» **Task brief**
Using the listing below, set down each line from the line containing "coefficients) are optimized" through the line containing "- Discuss limitations", both ends included, exactly and with nothing added.

» **Data provided**
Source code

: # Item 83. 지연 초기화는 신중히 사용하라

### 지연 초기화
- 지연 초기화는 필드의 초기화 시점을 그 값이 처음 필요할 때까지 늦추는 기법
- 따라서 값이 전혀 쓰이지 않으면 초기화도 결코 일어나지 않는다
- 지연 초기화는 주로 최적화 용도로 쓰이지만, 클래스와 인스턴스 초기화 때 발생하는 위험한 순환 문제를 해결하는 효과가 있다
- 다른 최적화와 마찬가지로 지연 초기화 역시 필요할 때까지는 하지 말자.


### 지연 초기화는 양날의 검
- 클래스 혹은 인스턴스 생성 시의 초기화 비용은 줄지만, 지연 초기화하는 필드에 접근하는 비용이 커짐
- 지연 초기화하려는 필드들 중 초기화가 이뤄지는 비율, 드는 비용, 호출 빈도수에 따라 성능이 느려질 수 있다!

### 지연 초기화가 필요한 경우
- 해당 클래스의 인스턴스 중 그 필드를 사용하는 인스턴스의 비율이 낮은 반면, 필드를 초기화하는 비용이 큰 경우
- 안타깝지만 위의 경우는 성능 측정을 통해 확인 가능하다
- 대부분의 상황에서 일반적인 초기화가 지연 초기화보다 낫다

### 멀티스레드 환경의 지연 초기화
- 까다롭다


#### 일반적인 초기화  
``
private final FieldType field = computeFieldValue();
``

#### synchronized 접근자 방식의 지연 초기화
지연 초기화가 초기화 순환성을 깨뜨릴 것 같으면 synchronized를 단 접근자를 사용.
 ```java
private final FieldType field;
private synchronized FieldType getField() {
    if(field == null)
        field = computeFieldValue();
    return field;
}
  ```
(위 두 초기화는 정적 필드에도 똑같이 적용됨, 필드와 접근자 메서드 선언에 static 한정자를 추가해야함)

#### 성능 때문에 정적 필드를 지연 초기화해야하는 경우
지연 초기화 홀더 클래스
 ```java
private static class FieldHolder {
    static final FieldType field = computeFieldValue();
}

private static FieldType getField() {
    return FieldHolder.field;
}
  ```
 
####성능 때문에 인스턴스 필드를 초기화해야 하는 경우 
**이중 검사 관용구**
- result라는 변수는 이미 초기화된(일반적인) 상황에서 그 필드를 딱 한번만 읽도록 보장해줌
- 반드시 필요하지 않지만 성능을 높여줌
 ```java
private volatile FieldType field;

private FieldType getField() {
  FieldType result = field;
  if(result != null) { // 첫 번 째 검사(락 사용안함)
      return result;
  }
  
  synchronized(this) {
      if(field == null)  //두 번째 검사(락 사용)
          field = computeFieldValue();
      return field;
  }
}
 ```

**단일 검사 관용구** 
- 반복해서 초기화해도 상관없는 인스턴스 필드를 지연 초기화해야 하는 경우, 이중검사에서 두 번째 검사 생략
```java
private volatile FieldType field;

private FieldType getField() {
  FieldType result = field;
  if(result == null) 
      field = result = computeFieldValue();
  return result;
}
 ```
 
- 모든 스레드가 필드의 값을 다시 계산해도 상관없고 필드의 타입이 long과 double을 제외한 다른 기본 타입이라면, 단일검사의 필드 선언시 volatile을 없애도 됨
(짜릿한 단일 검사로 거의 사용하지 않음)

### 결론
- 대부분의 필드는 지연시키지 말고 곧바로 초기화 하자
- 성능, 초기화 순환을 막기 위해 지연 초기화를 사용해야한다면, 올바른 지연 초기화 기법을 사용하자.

==

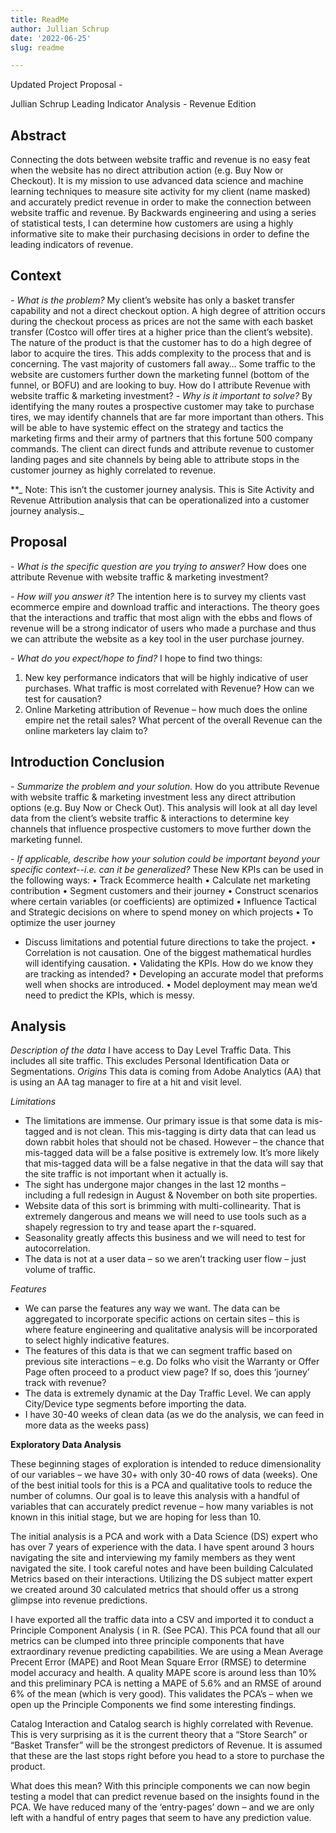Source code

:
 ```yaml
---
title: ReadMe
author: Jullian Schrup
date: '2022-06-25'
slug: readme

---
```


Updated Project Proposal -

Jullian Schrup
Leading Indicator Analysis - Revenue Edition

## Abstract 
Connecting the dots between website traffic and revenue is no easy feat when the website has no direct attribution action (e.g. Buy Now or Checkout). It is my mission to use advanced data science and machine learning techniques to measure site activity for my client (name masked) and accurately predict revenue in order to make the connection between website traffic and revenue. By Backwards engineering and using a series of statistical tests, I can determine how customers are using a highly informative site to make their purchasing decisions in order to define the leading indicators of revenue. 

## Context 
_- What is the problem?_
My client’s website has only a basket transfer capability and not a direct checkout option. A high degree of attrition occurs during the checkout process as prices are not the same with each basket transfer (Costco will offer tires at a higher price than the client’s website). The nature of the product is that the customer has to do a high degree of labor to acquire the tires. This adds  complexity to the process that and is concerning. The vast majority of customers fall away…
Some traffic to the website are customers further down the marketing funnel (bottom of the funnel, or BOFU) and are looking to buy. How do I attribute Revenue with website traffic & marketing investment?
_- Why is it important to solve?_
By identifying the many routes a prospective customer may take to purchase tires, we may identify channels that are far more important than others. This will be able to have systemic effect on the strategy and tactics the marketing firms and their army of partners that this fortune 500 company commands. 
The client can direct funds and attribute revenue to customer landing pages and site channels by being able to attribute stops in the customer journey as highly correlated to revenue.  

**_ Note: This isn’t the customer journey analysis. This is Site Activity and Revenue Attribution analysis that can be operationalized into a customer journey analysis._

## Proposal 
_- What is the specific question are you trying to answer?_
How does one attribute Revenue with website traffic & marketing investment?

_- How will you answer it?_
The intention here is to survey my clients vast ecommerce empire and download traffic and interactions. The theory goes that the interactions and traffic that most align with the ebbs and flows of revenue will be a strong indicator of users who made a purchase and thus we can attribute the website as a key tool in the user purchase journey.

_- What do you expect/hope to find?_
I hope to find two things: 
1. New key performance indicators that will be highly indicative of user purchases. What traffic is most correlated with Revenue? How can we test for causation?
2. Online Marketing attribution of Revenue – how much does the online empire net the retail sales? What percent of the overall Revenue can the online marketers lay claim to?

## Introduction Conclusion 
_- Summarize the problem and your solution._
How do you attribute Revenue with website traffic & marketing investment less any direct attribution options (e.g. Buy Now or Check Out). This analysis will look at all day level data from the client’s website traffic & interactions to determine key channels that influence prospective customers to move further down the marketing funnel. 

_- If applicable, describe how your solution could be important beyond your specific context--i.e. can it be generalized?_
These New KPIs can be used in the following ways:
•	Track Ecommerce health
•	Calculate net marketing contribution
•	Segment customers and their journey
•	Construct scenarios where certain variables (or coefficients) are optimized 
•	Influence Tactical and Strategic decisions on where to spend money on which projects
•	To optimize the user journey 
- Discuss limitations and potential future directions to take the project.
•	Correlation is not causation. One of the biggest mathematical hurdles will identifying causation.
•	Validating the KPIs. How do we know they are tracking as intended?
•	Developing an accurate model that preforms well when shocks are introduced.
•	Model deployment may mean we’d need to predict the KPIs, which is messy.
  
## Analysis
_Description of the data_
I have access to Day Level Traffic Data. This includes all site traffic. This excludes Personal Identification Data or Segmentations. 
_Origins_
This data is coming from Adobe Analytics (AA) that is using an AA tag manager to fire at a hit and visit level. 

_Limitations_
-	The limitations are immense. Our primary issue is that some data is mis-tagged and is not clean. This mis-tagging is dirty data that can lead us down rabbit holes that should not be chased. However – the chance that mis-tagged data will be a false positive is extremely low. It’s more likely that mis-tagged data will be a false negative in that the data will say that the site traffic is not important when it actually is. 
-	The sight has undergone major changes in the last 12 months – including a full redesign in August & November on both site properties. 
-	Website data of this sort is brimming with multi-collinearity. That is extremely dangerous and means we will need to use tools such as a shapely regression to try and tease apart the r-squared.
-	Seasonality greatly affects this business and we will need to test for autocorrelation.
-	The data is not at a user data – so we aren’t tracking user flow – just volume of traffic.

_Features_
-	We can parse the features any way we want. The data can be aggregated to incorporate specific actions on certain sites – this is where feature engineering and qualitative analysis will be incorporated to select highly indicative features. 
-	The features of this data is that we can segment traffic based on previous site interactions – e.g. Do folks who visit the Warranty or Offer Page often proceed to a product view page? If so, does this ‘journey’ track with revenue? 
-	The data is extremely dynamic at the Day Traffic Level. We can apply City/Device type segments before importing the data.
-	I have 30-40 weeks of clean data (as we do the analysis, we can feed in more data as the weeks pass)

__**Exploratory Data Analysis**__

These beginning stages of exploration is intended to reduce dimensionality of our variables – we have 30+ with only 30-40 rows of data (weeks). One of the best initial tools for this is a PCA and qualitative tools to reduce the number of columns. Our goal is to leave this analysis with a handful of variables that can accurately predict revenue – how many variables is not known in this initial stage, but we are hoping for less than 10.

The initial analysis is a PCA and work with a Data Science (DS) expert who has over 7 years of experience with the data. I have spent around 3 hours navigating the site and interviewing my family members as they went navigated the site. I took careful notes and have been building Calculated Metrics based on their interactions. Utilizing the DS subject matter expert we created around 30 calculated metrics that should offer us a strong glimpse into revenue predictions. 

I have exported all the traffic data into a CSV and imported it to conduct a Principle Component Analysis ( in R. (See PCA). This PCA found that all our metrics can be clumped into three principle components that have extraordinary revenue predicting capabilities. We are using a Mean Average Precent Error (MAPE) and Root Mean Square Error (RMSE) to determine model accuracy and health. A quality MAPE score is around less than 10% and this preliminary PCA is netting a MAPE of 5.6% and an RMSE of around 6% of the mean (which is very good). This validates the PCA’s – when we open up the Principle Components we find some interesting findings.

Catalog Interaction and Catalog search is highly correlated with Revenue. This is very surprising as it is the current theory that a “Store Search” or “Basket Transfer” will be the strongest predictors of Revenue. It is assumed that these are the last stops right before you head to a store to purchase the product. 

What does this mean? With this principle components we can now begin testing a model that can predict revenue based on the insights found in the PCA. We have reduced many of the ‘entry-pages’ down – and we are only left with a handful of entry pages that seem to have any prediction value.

» **Your solution**
•	Construct scenarios where certain variables (or coefficients) are optimized 
•	Influence Tactical and Strategic decisions on where to spend money on which projects
•	To optimize the user journey 
- Discuss limitations and potential future directions to take the project.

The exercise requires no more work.